[LLVMdev] ASM output with JIT / codegen barriers

Mon Jan 4 18:43:27 PST 2010

On Mon, Jan 4, 2010 at 1:13 PM, James Y Knight <foom at fuhm.net> wrote:
> Hi, thanks everyone for all the comments. I think maybe I wasn't clear that
> I *only* care about atomicity w.r.t. a signal handler interruption in the
> same thread, *not* across threads. Therefore, many of the problems of
> cross-CPU atomicity are not relevant. The signal handler gets invoked via
> pthread_kill, and is thus necessarily running in the same thread as the code
> being interrupted. The memory in question can be considered thread-local
> here, so I'm not worried about other threads touching it at all.

Ok, this helps make sense, but it still is confusing to phrase this as
"single threaded". While the signal handler code may execute
exclusively to any other code, it does not share the stack frame, etc.
I'd describe this more as two threads of mutually exclusive execution
or some such. I'm not familiar with what synchronization occurs as
part of the interrupt process, but I'd verify it before making too
many assumptions.

> This sequence that SBCL does today with its internal codegen is basically
> like:
> MOV <pseudo_atomic>, 1
> [[do allocation, fill in object, etc]]
> XOR <pseudo_atomic>, 1
> JEQ continue
> <<call do_pending_interrupt>>
> continue:
> ...
>
> The important things here are:
> 1) Stores cannot be migrated from within the MOV/XOR instructions to outside
> by the codegen.

Basically, this is merely the problem that x86 places a stricter
requirement on memory ordering than LLVM. Where x86 requires that
stores occur in program order, LLVM reserves the right to change that.
I have no idea if it is worthwhile to support memory barriers solely
within the flow of execution, but it seems highly suspicious. On at
least some non-x86 architectures, I suspect you'll need a memory
barrier here anyways, so it seems reasonable to place one anyways. I
*highly* doubt these fences are an overriding performance concern on
x86, do you have any benchmarks that indicate they are?

> 2) There's no way an interruption can be missed: the XOR is atomic with
> regards to signals executing in the same thread, it's either fully executed
> or not (both load+store). But I don't care whether it's visible on other
> CPUs or not: it's a thread-local variable in any case.
>
> Those are the two properties I'd like to get from LLVM, without actually
> ever invoking superfluous processor synchronization.

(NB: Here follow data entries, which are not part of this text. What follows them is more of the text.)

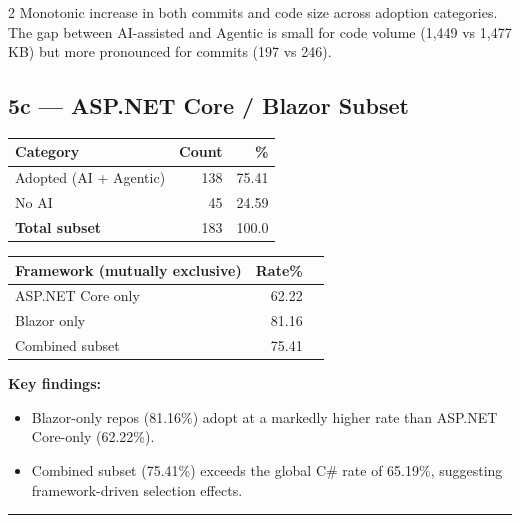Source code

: \documentclass[10pt,a4paper]{article}
\begin{document}
\begin{multicols}{2}
\vspace{2pt}
{\small Monotonic increase in both commits and code size across adoption
categories. The gap between AI-assisted and Agentic is small for code
volume (1,449 vs 1,477 KB) but more pronounced for commits (197 vs 246).}

\columnbreak

\subsection*{5c --- ASP.NET Core / Blazor Subset}

\vspace{2pt}
\begin{tabular}{@{}lrr@{}}
\toprule
Category & Count & \% \\
\midrule
Adopted (AI + Agentic) & 138 & 75.41 \\
No AI                  &  45 & 24.59 \\
\midrule
\textbf{Total subset}  & 183 & 100.0 \\
\bottomrule
\end{tabular}

\vspace{4pt}
\begin{tabular}{@{}lrr@{}}
\toprule
Framework (mutually exclusive) & Rate\% \\
\midrule
ASP.NET Core only & 62.22 \\
Blazor only       & 81.16 \\
Combined subset   & 75.41 \\
\bottomrule
\end{tabular}

\vspace{4pt}
\textbf{Key findings:}
\begin{itemize}\setlength\itemsep{0pt}
  \item Blazor-only repos (81.16\%) adopt at a markedly higher rate than
        ASP.NET Core-only (62.22\%).
  \item Combined subset (75.41\%) exceeds the global C\# rate of 65.19\%,
        suggesting framework-driven selection effects.
\end{itemize}

\end{multicols}

\vspace{4pt}
\hrule
\vspace{4pt}
\end{document}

Before we start extending LLVM to support expressing the finest points
of the x86 memory model in an optimal fashion given a single thread of
execution, I'd really need to see some compelling benchmarks that it
is a major performance problem. My understanding of the implementation
of these aspects of the x86 architecture is that they shouldn't have a
particularly high overhead.

>> The processor can reorder memory operations as well (within limits).
>> Consider that 'memset' to zero is often codegened to a non-temporal
>> store to memory. This exempts it from all ordering considerations
>
> My understanding is that processor reordering only affects what you might
> see from another CPU: the processor will undo speculatively executed
> operations if the sequence of instructions actually executed is not the
> sequence it predicted, so within a single CPU you should never be able tell
> the difference.
>
> But I must admit I don't know anything about non-temporal stores. Within a
> single thread, if I do a non-temporal store, followed by a load, am I not
> guaranteed to get back the value I stored?

If you read the *same address*, then the ordering is guaranteed, but
the Intel documentation specifically exempts these instructions from
the general rule that writes will not be reordered with other writes.
This means that a non-temporal store might be reordered to occur after
the "xor" to your atomic integer, even if the instruction came prior
to the xor.

>
> James
>